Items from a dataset

···

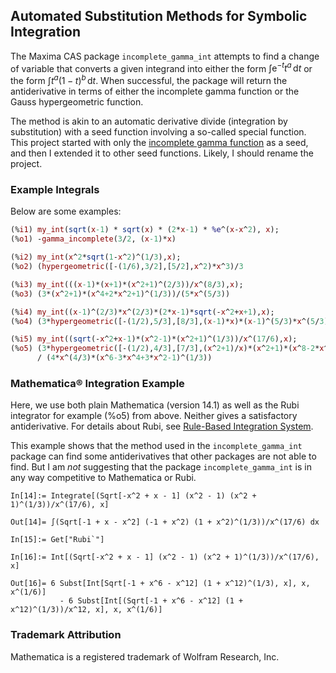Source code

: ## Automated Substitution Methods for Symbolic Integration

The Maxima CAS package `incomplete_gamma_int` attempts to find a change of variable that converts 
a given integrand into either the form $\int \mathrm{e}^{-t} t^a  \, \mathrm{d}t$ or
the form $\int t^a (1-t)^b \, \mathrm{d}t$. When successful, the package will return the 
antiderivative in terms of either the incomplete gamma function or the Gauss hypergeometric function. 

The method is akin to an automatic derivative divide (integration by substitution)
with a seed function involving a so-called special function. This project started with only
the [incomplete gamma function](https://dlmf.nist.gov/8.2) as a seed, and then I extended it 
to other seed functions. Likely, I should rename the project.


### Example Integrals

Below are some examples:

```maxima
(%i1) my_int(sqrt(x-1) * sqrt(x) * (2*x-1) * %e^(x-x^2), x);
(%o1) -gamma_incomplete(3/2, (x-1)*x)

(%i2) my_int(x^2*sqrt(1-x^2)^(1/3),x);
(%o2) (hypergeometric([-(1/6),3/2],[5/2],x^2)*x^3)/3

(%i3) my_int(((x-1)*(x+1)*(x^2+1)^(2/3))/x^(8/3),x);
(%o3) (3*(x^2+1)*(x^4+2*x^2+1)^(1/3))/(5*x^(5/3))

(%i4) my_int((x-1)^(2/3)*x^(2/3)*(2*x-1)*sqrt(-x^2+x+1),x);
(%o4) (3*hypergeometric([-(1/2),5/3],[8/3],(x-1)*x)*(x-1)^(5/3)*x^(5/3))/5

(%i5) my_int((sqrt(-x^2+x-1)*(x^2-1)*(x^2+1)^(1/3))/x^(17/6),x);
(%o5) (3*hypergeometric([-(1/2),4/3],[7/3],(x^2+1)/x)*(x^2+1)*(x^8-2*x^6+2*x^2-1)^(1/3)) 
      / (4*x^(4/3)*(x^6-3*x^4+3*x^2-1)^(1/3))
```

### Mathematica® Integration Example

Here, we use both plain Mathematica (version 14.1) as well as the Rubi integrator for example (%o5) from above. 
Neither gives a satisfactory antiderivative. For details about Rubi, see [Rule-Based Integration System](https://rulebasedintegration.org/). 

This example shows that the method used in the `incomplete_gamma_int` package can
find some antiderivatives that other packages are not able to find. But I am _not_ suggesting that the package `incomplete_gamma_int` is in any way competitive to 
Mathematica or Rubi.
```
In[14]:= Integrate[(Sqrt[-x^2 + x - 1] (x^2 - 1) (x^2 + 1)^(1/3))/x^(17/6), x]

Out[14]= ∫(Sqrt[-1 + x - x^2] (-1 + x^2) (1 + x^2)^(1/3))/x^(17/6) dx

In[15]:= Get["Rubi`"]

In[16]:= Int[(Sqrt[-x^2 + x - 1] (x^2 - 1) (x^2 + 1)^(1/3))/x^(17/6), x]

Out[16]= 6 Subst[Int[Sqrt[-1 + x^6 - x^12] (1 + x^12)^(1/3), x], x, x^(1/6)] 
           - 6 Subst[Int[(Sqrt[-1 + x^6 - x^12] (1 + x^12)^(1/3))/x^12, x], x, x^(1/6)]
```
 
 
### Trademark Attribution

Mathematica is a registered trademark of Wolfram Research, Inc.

···

*How to complete this task*
Provide the number of lines in the data above that contain the string "mathrm", and nothing else.

*Completed exercise*
2